Lawyers for Miller and Yearwood argued that both athletes were undergoing hormone treatment at the time of competition, allegedly putting them at equal competition as their opponents. Current NCAA rules have similar guidelines – a transgender athlete seeking to compete in the NCAA is required one year of hormone treatment prior to competing on a female team.

However, scientific studies have shown that hormones are not the only deciding factor in creating a fair playing field for transgender and cisgender athletes. In a study published in the British Journal of Sports Medicine, researchers found that one-year hormonal transition treatment is inadequate in dismantling a competitive edge. The study’s lead author, Dr. Timothy Roberts, noted that trans women still have an advantage over cis women. Only after two years of treatment do the differences between trans and cis women disappear. 

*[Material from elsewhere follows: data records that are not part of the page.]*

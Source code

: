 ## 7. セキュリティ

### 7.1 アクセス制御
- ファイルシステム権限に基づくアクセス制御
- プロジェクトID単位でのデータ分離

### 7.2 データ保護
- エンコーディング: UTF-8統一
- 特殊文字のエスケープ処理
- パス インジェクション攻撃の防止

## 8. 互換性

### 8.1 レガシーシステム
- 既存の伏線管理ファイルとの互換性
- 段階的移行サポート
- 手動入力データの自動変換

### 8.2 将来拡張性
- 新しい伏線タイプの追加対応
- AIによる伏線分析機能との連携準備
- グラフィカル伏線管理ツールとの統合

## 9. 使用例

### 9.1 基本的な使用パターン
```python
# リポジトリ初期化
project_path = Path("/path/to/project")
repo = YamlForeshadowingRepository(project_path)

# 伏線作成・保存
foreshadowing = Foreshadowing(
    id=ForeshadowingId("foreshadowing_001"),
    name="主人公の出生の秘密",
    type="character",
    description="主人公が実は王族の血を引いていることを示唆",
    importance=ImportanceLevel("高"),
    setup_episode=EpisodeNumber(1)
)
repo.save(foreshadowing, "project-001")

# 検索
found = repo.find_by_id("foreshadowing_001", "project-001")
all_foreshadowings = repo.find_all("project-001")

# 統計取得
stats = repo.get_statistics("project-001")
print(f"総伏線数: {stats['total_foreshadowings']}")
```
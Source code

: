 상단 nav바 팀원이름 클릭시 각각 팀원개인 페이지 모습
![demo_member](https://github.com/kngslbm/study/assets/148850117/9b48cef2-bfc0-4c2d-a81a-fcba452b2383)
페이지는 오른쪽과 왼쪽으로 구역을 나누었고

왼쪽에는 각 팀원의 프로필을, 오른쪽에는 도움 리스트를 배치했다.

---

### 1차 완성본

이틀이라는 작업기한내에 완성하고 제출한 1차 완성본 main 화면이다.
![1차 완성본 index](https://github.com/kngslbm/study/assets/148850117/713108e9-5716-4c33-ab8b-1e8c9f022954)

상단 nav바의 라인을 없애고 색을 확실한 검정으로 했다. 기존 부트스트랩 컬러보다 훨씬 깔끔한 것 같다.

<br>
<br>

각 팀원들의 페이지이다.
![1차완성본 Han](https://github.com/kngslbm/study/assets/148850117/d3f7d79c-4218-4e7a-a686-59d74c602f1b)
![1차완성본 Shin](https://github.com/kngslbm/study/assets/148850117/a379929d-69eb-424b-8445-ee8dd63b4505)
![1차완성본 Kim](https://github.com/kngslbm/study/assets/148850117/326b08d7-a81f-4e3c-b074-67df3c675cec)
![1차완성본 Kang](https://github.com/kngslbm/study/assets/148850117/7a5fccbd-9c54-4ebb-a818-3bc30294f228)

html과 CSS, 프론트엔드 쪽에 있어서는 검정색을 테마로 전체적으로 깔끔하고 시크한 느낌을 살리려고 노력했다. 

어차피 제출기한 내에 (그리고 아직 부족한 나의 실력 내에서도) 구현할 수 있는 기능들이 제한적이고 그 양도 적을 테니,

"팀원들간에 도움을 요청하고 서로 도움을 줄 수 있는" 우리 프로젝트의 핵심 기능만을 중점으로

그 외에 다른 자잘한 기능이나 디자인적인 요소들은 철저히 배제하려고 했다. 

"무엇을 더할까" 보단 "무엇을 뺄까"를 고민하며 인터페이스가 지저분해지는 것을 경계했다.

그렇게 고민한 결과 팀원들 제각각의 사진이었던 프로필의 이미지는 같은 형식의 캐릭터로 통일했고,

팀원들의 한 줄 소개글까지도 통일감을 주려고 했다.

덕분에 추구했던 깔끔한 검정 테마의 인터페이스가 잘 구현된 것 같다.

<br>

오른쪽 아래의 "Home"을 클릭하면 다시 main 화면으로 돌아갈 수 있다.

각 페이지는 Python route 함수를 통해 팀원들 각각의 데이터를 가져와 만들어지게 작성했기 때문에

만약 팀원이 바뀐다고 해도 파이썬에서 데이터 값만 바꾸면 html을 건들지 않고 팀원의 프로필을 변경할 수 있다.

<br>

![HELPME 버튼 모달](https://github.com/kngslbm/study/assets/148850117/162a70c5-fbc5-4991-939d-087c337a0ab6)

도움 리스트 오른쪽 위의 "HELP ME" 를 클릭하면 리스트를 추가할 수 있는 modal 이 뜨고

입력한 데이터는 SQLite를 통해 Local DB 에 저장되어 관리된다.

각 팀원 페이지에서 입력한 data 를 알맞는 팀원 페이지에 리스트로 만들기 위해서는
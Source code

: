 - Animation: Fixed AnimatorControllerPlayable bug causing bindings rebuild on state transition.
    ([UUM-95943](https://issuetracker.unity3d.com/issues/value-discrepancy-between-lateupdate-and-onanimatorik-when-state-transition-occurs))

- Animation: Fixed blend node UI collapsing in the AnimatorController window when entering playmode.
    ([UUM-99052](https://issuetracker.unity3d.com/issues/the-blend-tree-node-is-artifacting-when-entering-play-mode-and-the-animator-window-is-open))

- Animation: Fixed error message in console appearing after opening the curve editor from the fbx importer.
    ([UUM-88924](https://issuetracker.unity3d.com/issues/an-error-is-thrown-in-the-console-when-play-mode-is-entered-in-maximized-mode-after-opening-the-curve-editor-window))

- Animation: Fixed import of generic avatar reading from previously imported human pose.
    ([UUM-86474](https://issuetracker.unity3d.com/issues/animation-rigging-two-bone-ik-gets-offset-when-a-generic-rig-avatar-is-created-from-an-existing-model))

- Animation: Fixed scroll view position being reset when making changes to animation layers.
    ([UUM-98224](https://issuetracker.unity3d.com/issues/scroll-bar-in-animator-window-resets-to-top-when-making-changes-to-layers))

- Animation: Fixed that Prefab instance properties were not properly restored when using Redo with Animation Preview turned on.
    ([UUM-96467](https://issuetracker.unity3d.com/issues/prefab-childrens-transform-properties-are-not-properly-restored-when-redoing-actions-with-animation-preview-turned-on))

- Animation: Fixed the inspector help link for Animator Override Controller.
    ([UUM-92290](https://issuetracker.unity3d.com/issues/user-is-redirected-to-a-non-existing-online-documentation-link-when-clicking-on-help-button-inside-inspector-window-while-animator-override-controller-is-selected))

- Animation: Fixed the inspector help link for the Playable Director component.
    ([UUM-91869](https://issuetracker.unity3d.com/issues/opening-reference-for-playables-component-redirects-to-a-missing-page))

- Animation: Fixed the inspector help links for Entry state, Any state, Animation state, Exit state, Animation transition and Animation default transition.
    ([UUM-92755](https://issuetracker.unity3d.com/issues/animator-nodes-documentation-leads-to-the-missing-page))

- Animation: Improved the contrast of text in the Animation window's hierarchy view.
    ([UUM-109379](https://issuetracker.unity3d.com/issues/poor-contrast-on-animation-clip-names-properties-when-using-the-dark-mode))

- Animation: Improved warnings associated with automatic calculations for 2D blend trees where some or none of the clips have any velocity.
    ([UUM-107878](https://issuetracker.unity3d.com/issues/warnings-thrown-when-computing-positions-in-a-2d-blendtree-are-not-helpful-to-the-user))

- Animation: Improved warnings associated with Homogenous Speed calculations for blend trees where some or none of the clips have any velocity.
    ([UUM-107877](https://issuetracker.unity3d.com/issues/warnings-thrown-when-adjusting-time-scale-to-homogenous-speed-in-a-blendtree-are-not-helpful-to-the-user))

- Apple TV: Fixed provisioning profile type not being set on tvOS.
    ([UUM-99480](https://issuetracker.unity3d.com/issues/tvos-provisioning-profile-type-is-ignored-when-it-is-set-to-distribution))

The Biden Administration, however, pays little regard for these scientifically noted differences. Instead, the Administration has dismissed all previous studies, allowing publicly-funded organizations to freely allow transgender athletes, regardless of the athlete’s transition stage. 

This blatant denial of science is not new. Activist groups, such as the ACLU, have denied the biological advantages transgender athletes have before the proven two-year transitionary mark. Echoing the Biden administration’s executive order, the ACLU has also repeatedly pushed the narrative that trans athletes belong on the same teams as other students, instead of creating a separate category. Yet the ACLU does not make clear why separating a group of biologically different athletes is in conflict with providing “a caring environment where teammates are supported by each other and coaches.”

While the NCAA and the Olympics do recognize a biological difference between cis and trans athletes, Joe Biden’s executive order shortcuts the process of fair competition. It is true that after a prolonged period of transition time, the biological differences do disappear. However, this executive order forgoes this transition period and creates a difficult situation for both transgender and cis female athletes alike. 

This is not an argument for the exclusion of transgender athletes from competitions. Rather, it uses basic biology and scientific research to find common ground and construct an even playing field.